Take the 2005 Pontiac G6, which replaces the Grand Am as Pontiac’s mid-size sedan.
At the moment, there are two versions of the G6 on sale in the United States – the base G6-6 Cylinder and the upscale G6 GT. Both are good sedans with available seating for five people. Both certainly are more attractive cars, inside and out, than the over-clad, boy-racer-inspired Grand Am.
But the G6 GT is substantially better than the G6-6 Cylinder. It has better seats, a better suspension system and an overall better feel – for nearly $3,000 more.
That discrepancy in quality could lead to buyer’s remorse and possibly widespread rejection of the G6. Here’s why: Most of Pontiac’s G6 advertisements feature the GT. Some even hint at the even more powerful, super-spiffed G6 GTP.
The G6 GTP, along with a very nice G6 coupe and a G6 convertible with a retractable hardtop, will go on sale in the United States next year. Those are the hip, hot mainstream cars that will help restore Pontiac’s long-fading image as GM’s “excitement” and “action” division.
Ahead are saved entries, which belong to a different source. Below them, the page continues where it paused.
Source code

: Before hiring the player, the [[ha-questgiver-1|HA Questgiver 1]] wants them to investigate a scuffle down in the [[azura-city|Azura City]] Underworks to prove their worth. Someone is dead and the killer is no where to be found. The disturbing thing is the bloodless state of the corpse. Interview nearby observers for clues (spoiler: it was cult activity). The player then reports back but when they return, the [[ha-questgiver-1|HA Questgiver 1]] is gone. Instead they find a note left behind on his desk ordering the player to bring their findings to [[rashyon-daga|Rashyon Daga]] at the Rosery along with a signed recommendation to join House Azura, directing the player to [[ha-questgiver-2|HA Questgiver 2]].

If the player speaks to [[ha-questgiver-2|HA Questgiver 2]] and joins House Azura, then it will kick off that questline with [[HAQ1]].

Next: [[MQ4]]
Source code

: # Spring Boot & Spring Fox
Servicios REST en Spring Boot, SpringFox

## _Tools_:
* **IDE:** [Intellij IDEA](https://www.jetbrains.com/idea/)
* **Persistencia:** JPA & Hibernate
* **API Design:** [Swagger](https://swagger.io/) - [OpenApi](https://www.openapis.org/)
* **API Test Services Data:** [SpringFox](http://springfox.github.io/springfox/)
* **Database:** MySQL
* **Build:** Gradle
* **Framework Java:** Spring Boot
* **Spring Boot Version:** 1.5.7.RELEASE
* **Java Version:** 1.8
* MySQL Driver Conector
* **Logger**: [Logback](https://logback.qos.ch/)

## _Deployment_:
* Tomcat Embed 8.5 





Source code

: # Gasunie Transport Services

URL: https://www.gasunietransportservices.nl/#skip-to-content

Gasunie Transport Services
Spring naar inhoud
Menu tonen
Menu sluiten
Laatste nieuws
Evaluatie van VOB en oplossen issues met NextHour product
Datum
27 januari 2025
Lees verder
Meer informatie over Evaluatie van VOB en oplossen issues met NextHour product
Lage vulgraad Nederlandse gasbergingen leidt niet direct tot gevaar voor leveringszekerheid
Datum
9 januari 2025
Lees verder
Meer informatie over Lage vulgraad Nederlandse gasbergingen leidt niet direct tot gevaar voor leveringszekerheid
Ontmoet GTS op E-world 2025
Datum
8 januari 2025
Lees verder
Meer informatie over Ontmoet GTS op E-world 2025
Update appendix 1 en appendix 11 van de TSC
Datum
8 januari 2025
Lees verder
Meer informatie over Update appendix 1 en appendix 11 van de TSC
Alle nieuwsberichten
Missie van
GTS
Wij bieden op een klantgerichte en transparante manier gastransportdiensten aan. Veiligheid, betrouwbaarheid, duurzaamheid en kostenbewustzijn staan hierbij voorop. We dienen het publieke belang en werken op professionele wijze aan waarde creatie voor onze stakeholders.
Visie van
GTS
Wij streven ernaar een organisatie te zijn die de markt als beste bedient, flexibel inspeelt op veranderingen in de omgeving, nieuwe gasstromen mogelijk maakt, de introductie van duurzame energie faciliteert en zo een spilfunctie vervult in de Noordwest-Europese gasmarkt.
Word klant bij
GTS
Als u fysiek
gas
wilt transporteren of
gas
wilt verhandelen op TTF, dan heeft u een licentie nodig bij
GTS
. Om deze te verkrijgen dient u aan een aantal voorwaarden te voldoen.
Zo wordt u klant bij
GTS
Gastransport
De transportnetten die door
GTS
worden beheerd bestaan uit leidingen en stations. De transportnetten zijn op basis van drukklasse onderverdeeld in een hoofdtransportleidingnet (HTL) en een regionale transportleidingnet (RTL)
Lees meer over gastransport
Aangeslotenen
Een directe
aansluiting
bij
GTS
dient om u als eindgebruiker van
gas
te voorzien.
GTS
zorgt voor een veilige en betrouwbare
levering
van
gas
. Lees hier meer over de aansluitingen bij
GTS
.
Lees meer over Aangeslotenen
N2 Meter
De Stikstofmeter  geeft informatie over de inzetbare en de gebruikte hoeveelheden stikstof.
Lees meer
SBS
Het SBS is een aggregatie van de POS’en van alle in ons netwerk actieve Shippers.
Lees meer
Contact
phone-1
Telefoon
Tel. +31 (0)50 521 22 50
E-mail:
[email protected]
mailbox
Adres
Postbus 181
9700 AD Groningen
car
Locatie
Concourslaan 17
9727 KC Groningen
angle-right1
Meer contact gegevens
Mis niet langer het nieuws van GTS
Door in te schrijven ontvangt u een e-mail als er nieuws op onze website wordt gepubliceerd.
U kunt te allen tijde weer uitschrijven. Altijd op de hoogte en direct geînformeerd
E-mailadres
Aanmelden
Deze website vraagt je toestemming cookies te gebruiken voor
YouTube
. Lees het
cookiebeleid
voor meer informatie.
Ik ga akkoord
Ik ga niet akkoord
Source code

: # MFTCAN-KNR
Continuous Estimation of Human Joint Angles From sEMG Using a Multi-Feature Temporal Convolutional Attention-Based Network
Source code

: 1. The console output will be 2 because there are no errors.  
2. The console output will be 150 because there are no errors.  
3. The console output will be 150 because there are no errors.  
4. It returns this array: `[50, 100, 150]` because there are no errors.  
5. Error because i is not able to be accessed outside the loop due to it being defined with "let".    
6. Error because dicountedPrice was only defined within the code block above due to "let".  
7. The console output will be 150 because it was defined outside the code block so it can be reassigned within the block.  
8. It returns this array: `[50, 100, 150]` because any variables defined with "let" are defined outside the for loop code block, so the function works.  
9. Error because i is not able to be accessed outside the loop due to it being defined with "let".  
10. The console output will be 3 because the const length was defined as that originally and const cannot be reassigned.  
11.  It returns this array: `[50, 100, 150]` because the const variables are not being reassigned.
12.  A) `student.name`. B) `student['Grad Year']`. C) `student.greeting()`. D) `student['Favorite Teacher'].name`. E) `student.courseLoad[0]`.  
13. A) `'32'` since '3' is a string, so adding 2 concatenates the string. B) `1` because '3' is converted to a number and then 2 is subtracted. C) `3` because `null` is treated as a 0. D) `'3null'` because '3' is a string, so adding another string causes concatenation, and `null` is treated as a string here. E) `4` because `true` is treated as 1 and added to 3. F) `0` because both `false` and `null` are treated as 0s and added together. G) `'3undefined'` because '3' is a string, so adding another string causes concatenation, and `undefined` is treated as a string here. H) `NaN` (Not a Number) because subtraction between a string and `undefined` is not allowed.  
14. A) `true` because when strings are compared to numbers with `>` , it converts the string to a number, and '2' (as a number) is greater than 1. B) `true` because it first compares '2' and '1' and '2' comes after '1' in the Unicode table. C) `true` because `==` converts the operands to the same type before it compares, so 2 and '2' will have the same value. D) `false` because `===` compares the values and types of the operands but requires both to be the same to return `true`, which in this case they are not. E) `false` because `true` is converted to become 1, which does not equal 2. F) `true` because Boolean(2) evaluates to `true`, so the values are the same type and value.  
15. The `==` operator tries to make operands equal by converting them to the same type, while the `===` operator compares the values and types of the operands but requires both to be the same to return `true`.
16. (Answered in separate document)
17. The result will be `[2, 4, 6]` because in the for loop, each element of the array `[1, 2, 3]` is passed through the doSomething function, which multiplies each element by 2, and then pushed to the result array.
That revival won’t come about with the okay-but-fairly-ordinary G6-6 Cylinder. It will happen somewhat with the better-than-okay-but-several-steps-below-exciting G6 GT. Those are the kinds of cars you give away on “The Oprah Winfrey Show” – sort of a motorized version of a Habitat for Humanity charity gesture – good, solid cars like Habitat’s decent, affordable housing, but nothing that will dramatically move the market.
Thus, people going to the G6-6 Cylinder with G6 GT expectations will be disappointed, just as those going to the 200-horsepower G6 GT with 240-horsepower G6 GTP dreams will be similarly disgruntled. All of those models wear the G6 nameplate, but they vary widely in their ability to please the customer.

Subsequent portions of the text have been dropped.